In an interview with Bloomberg Television, Locke said today: "If there is to be another stimulus—and that's being hotly discussed and very seriously considered within the administration as well as members of Congress—it needs to be very targeted, very specific and we need to be very mindful of the deficit as well."
Locke is now back under wraps, with a Commerce Dept. spokesman specifying that he was referring to "all the different job-creating measures being considered" in Washington, D.C.
In an appearance on Meet the Press yesterday, Treasury Sec. Tim Geithner did not refer to any job-creating measures while making his own denial of a second stimulus package. An excerpt:
David Gregory: Do you need more stimulus?
Tim Geithner: I don't think we need to make that judgment yet, David. There's about half of the money committed by the Congress is still working its way through the system—by design; it was designed to work over two years. So we're not in a position where we need to make a choice about whether it's gonna take more than that to bring growth back. And again, that's only a bridge. You're not gonna get real recovery until it's led by the private sector, by business.
David Gregory: I want to be clear. Additional stimulus you don't think is needed right now.
Tim Geithner: Not yet. Now Congress is looking at extending unemployment insurance, some other targeted programs that would expire without additional action. You saw Congress this week start to talk about extending the first-time home buyer tax credit, some other measures. We think those would be helpful things for the economy as a whole. And that will also provide some added support.
Although the $787 billion American Recovery and Reinvestment Act—unlike the $700 billion Emergency Economic Stabilization Act (which produced the Troubled Asset Relief Program) or the $400 billion Federal Housing Finance Regulatory Reform Act (which pumped funds into the then-government-sponsored enterprises Fannie Mae and Freddie Mac)—did appear to have popular support when it was signed in February, even at the time polls differed on whether that support amounted to a majority.
Since that time, the stimulus concept has become so unpopular that even supporters accuse the Democrats of using euphemisms such as "initiatives" or "programs."
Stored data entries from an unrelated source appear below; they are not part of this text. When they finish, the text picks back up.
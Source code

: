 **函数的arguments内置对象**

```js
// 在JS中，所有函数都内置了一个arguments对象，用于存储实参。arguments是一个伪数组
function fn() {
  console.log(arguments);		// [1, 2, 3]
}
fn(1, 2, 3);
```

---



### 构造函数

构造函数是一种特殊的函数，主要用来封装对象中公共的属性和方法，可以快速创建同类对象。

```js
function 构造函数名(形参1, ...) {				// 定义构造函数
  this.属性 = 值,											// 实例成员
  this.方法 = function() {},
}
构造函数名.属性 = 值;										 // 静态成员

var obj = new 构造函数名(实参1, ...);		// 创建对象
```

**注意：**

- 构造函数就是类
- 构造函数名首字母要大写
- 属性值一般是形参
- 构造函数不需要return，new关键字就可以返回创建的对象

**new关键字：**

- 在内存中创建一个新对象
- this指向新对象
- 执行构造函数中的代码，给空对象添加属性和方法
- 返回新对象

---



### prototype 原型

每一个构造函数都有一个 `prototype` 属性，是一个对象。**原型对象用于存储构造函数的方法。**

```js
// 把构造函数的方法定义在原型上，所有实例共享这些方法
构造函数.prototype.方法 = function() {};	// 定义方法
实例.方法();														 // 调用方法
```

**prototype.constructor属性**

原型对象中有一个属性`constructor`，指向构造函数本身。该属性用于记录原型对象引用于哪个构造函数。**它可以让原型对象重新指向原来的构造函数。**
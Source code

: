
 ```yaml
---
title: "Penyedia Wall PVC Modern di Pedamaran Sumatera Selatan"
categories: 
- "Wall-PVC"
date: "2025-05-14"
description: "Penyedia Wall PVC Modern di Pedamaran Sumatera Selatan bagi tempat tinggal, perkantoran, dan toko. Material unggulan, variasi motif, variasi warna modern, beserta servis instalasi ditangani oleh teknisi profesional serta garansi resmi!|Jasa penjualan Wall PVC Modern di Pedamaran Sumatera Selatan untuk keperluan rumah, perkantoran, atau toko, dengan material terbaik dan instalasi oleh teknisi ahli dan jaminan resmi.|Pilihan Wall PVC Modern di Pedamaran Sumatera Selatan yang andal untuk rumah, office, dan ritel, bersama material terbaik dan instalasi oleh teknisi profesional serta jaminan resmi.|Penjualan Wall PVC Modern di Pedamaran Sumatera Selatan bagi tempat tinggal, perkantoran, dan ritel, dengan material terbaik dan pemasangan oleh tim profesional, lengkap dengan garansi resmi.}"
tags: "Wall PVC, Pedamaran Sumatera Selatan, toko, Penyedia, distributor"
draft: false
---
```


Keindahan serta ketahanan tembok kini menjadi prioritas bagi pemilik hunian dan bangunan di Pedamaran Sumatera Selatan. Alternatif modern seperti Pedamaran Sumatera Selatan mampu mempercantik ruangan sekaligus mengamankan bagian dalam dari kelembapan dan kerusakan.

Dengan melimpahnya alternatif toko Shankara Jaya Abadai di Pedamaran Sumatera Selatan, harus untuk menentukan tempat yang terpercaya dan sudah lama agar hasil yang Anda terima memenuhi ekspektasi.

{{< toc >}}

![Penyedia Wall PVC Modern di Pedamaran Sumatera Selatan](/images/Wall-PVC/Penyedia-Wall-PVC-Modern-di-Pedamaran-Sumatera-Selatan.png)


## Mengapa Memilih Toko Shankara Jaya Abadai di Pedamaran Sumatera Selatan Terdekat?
But if the case for stimulus was strong in February, it is surely stronger today, as unemployment approaches 10 percent and rates of default in nearly all credit markets continue to grow. And if, as Council of Economic Advisors Chairwoman Christina D. Romer claims, each dollar of stimulus spent produces $1.55 in growth for what Geithner calls the "economy as a whole," then what is the argument against a Stimulus II?